• DIRECTIONS FOR THIS TASK
Starting at the first line and ending at the last, reproduce the records below exactly.

(Collected data)
┏━━

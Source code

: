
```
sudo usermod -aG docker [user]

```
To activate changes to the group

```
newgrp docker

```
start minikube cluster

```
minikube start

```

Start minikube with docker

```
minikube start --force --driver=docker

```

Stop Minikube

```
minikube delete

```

┗━━

• RESULT
Source code

:
```
sudo usermod -aG docker [user]

```
To activate changes to the group

```
newgrp docker

```
start minikube cluster

```
minikube start

```

Start minikube with docker

```
minikube start --force --driver=docker

```

Stop Minikube

```
minikube delete

```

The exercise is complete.